Enterovirus Infection, CXC Chemokine Ligand 10 (CXCL10), and CXCR3 Circuit: A Mechanism of Accelerated β-Cell Failure in Fulminant Type 1 Diabetes

• Published in: Diabetes (New York, N.Y.) Vol. 58; no. 10; pp. 2285 - 2291
• Main Authors: TANAKA, Shoichiro, NISHIDA, Yoriko, ARAI-YAMASHITA, Sayaka, FURUYA, Fumihiko, KAWAGUCHI, Akio, KANESHIGE, Masahiro, KATOH, Ryohei, ENDO, Toyoshi, KOBAYASHI, Tetsuro, AIDA, Kaoru, MARUYAMA, Taro, SHIMADA, Akira, SUZUKI, Masako, SHIMURA, Hiroki, TAKIZAWA, Soichi, TAKAHASHI, Masashi, AKIYAMA, Daiichiro
• Format: Journal Article
• Language: English
• Published: Alexandria, VA American Diabetes Association 01.10.2009
• Subjects: Adult; Aged; Autopsy; Biological and medical sciences; Capsid Proteins - genetics; Care and treatment; Chemokine CXCL10 - blood; Chemokine CXCL10 - genetics; Chemokines; Diabetes Mellitus, Type 1 - blood; Diabetes Mellitus, Type 1 - complications; Diabetes Mellitus, Type 1 - immunology; Diabetes Mellitus, Type 1 - pathology; Diabetes.

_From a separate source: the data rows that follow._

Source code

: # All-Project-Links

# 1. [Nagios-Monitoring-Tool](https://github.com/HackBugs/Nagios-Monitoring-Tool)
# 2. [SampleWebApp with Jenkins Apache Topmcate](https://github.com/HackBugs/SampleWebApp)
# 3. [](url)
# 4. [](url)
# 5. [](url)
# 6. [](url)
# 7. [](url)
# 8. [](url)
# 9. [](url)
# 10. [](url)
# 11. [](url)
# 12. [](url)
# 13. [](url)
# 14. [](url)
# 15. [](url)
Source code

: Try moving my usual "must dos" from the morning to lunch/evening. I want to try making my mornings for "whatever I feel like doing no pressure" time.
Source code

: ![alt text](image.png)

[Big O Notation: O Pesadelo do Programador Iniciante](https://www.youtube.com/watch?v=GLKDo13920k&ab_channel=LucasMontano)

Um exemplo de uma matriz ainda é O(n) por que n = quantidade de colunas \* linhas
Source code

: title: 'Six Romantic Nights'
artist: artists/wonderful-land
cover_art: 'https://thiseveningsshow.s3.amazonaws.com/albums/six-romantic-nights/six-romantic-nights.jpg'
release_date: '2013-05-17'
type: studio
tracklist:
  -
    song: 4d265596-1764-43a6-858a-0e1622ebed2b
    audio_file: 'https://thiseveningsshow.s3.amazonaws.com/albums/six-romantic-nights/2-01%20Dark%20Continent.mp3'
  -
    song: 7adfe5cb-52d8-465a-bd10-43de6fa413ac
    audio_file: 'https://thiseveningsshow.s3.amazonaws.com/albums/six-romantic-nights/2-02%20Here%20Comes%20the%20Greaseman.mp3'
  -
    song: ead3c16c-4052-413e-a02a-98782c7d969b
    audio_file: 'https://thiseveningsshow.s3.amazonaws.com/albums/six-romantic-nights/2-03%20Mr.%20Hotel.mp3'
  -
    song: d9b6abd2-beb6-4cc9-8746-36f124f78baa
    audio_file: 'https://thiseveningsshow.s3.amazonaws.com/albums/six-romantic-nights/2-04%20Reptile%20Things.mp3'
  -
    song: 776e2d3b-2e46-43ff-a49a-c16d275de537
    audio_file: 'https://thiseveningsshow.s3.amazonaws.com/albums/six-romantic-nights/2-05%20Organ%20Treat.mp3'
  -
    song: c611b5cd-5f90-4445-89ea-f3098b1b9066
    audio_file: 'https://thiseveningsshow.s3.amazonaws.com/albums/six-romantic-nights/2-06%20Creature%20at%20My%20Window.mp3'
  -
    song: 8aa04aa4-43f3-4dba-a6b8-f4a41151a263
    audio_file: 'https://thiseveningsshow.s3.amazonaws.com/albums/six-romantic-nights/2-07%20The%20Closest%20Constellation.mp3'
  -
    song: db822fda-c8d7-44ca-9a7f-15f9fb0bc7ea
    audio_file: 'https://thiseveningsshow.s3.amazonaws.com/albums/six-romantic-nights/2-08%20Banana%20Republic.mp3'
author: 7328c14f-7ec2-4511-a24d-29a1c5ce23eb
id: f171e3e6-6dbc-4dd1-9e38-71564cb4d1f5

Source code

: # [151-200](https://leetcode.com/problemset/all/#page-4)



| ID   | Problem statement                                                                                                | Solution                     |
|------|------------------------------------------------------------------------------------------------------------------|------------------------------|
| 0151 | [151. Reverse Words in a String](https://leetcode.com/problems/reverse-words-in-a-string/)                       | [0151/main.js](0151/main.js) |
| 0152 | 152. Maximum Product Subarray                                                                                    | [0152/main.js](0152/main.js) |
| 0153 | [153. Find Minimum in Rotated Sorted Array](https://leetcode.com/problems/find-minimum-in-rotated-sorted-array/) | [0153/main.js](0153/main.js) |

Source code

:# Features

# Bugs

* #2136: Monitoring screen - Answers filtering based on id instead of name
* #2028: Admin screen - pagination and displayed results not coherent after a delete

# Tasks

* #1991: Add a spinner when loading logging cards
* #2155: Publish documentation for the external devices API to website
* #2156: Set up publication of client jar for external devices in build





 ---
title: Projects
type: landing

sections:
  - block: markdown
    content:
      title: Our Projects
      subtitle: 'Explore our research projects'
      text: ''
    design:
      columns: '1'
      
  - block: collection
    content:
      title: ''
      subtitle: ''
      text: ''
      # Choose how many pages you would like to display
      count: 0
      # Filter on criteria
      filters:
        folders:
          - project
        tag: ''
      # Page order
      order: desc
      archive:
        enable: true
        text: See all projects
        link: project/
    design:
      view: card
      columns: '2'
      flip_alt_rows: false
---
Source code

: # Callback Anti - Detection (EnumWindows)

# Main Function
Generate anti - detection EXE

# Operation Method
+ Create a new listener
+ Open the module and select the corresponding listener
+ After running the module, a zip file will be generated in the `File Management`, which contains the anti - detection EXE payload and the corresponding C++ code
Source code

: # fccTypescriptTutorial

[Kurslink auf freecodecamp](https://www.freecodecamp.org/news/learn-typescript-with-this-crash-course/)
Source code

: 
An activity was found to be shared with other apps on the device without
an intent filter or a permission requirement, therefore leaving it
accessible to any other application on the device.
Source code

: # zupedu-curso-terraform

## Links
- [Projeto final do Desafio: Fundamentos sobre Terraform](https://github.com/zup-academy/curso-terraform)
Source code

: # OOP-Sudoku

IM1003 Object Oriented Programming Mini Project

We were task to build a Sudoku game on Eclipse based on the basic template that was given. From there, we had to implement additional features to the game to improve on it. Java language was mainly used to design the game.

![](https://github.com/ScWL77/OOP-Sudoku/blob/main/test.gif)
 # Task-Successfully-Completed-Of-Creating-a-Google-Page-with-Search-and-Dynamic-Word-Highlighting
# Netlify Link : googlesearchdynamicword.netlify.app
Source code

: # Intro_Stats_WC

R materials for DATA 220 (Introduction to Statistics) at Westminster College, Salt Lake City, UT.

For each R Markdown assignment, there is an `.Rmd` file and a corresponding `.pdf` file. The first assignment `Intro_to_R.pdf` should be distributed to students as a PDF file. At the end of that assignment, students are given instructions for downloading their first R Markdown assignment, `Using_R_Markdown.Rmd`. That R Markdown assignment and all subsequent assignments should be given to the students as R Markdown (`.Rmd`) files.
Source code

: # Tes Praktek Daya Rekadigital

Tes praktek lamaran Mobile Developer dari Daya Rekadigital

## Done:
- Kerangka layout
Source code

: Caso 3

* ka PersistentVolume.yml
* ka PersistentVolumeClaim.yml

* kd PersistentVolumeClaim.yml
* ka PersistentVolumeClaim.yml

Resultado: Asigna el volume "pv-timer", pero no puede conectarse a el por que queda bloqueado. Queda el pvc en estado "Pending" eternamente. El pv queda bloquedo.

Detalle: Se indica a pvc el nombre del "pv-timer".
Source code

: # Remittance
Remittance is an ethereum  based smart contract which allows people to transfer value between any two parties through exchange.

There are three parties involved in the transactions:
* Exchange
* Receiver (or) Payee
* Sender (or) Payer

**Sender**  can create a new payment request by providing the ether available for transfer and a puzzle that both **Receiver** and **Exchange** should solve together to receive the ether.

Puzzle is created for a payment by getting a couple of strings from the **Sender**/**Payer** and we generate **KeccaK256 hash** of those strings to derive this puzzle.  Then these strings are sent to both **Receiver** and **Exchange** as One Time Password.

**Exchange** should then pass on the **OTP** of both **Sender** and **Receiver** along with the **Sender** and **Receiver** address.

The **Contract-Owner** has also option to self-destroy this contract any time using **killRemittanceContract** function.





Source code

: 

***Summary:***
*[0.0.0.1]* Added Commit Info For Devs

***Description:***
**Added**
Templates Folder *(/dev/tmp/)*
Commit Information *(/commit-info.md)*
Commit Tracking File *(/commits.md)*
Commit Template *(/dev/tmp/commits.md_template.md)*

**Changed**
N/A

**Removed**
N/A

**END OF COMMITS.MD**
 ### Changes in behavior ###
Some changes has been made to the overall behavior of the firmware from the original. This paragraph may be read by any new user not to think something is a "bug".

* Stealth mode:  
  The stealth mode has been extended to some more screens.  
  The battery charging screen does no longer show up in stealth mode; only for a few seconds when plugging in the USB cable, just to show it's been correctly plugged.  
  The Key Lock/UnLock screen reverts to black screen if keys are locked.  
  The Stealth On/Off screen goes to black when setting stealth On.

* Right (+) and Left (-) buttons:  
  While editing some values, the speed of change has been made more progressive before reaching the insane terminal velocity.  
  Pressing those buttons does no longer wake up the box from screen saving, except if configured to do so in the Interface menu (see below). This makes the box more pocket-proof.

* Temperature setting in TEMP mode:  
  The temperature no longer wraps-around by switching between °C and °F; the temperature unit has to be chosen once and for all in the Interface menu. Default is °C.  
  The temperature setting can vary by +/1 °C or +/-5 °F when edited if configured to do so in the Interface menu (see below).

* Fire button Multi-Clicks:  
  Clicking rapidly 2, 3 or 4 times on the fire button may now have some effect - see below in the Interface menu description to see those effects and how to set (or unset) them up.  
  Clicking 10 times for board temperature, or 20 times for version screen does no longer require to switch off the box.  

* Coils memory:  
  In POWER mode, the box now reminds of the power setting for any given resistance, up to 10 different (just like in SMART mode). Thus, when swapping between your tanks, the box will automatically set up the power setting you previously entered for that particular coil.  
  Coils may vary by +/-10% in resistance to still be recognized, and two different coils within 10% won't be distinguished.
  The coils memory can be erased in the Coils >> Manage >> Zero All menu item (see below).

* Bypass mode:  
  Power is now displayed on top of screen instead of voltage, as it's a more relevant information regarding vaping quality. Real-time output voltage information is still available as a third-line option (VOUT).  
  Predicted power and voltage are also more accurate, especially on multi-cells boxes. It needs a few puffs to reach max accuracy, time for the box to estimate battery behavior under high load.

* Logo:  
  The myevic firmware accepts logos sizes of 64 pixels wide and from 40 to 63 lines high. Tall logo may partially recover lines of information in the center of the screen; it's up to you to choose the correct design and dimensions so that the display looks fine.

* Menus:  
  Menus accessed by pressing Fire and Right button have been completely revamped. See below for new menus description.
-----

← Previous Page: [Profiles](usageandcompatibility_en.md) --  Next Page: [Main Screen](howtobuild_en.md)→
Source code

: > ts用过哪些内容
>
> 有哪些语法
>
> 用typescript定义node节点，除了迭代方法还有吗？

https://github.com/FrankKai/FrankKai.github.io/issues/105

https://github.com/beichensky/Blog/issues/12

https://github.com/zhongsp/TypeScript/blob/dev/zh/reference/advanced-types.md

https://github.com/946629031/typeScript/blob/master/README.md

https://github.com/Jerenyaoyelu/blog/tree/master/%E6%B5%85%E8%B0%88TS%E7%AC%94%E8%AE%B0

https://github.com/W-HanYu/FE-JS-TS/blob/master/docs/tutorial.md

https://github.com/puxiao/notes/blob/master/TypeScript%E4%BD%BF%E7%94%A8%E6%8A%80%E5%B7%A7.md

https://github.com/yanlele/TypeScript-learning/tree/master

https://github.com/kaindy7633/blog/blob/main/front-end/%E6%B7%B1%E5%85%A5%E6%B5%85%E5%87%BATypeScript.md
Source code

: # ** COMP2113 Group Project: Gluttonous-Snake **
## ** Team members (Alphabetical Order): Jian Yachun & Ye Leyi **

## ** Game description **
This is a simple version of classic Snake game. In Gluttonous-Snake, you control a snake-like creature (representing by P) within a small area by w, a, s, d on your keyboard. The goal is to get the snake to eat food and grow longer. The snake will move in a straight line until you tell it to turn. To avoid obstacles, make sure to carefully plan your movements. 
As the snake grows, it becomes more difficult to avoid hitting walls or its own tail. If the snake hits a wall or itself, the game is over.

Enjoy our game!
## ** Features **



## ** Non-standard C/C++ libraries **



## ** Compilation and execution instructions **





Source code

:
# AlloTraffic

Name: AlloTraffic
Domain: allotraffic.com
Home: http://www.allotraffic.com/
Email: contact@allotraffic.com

Impaired glucose tolerance; Diabetic Ketoacidosis - genetics; Diabetic Ketoacidosis - pathology; Endocrine pancreas. Apud cells (diseases); Endocrinopathies; Enterovirus diseases; Enterovirus infections; Enterovirus Infections - blood; Enterovirus Infections - complications; Enterovirus Infections - immunology; Etiopathogenesis. Screening. Investigations. Target tissue resistance; Fatal Outcome; Female; Genetic aspects; Health aspects; Histocompatibility Antigens Class I - genetics; HLA-D Antigens - genetics; Humans; Insulin-Secreting Cells - pathology; Male; Medical sciences; Middle Aged; Original; Pancreatic beta cells; Physiological aspects; Receptors, CXCR3 - genetics; Risk factors; RNA, Viral - genetics; RNA, Viral - isolation & purification; T cells; Type 1 diabetes; Japan; Endocrinopathy; Immunopathology; Picornaviridae; Ligand; Langerhans islet; Autoimmune disease; Enterovirus; Virus; Chemokine; Infection; Type 1 diabetes; β Cell; Endocrine pancreas
• ISSN: 0012-1797; 1939-327X; 1939-327X
• DOI: 10.2337/db09-0091

Fulminant type 1 diabetes is characterized by the rapid onset of severe hyperglycemia and ketoacidosis, with subsequent poor prognosis of diabetes complications. Causative mechanisms for accelerated beta-cell failure are unclear. Subjects comprised three autopsied patients who died from diabetic ketoacidosis within 2-5 days after onset of fulminant type 1 diabetes. We examined islet cell status, including the presence of enterovirus and chemokine/cytokine/major histocompatibility complex (MHC) expressions in the pancreata using immunohistochemical analyses and RT-PCR. Immunohistochemical analysis revealed the presence of enterovirus-capsid protein in all three affected pancreata. Extensive infiltration of CXCR3 receptor-bearing T-cells and macrophages into islets was observed. Dendritic cells were stained in and around the islets. Specifically, interferon-gamma and CXC chemokine ligand 10 (CXCL10) were strongly coexpressed in all subtypes of islet cells, including beta-cells and alpha-cells. No CXCL10 was expressed in exocrine pancreas. Serum levels of CXCL10 were increased. Expression of MHC class II and hyperexpression of MHC class I was observed in some islet cells. These results strongly suggest the presence of a circuit for the destruction of beta-cells in fulminant type 1 diabetes. Enterovirus infection of the pancreas initiates coexpression of interferon-gamma and CXCL10 in beta-cells. CXCL10 secreted from beta-cells activates and attracts autoreactive T-cells and macrophages to the islets via CXCR3. These infiltrating autoreactive T-cells and macrophages release inflammatory cytokines including interferon-gamma in the islets, not only damaging beta-cells but also accelerating CXCL10 generation in residual beta-cells and thus further activating cell-mediated autoimmunity until all beta-cells have been destroyed.